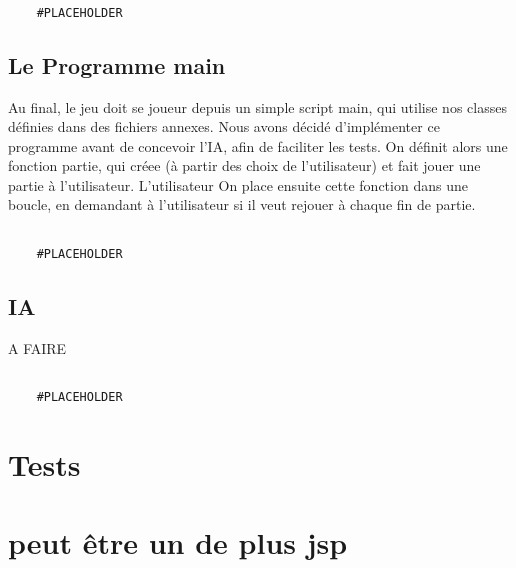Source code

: \documentclass{article}
\begin{document}
\begin{verbatim}

    #PLACEHOLDER
\end{verbatim}


\subsection{Le Programme main}
Au final, le jeu doit se joueur depuis un simple script main, qui utilise nos classes
définies dans des fichiers annexes.
Nous avons décidé d'implémenter ce programme avant de concevoir l'IA, 
afin de faciliter les tests.
On définit alors une fonction partie, qui créee (à partir des choix de l'utilisateur) et fait jouer une partie à l'utilisateur.
L'utilisateur
On place ensuite cette fonction dans une boucle, en demandant à l'utilisateur si il veut rejouer
à chaque fin de partie.
\begin{verbatim}

    #PLACEHOLDER
\end{verbatim}
\subsection{IA}
A FAIRE
\begin{verbatim}

    #PLACEHOLDER
\end{verbatim}

\section{Tests}
\section{peut être un de plus jsp}
\end{document}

◆ **YOUR INSTRUCTIONS**
Look through the records above for the string "fonction", then copy every line that has it.

◆ **EXERCISE RESPONSE**
On définit alors une fonction partie, qui créee (à partir des choix de l'utilisateur) et fait jouer une partie à l'utilisateur.
On place ensuite cette fonction dans une boucle, en demandant à l'utilisateur si il veut rejouer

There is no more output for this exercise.